The fire burns lower. Outside, the Chebar flows on, carrying its steady, unchanging sound. Baruch rolls the scroll carefully and ties it with a frayed cord. “Ezekiel wrote so we would remember,” he says. “Not just the wheels or the faces or the eyes, but the moment the Lord turned away from a people who would not turn to Him. We have his words still. They were fulfilled in fire and silence. And every time we read them, we feel again what it cost to miss the meaning until it was gone. Yet even now, when we come to the later words he wrote—of the glory returning through the east gate, filling the house once more with a brightness like the vision at the river—some of us wonder: Was that promise only for a distant day we will never see? Or did we lose our chance to stand in that brightness because we were still counting eyes and measuring wheels when the door was closing?”
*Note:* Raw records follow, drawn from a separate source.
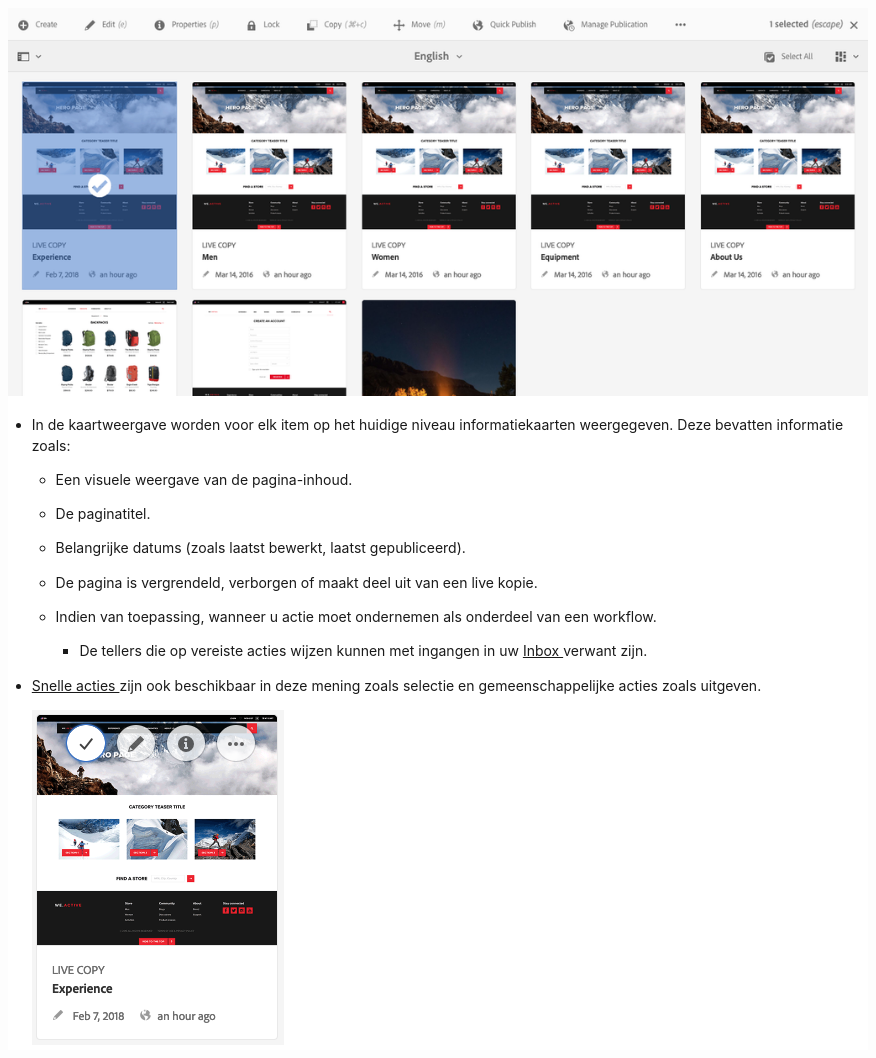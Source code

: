 ![ bh-15-1 ](assets/bh-15-1.png)

* In de kaartweergave worden voor elk item op het huidige niveau informatiekaarten weergegeven. Deze bevatten informatie zoals:

   * Een visuele weergave van de pagina-inhoud.
   * De paginatitel.
   * Belangrijke datums (zoals laatst bewerkt, laatst gepubliceerd).
   * De pagina is vergrendeld, verborgen of maakt deel uit van een live kopie.
   * Indien van toepassing, wanneer u actie moet ondernemen als onderdeel van een workflow.

      * De tellers die op vereiste acties wijzen kunnen met ingangen in uw [ Inbox ](/help/sites-authoring/inbox.md) verwant zijn.

* [ Snelle acties ](#quick-actions) zijn ook beschikbaar in deze mening zoals selectie en gemeenschappelijke acties zoals uitgeven.

  ![ Mening van de Kaart - Snelle Acties ](assets/bh-13-1.png)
Simeon stirs, his voice rough with memory. “There is one thing more I cannot forget. When the glory rose and moved, it did not seem angry, storming out in a rage. No. It seemed… reluctant. As though the very corruption inside the house—the idols in the chambers, the secret abominations, the blood on the altars—had made the place unbearable for holiness. The brightness withdrew slowly, step by step, like a guest forced to leave a home that had become foul. The Lord did not abandon us in a fit of wrath; our own filth pushed His presence out, and we watched it go without lifting a hand to cleanse the place.”

The group sits in silence, letting the question and the memory hang unanswered. Somewhere in the dark, the river keeps its quiet lament, bearing witness to a glory that departed and has not yet returned in the way it once filled the house.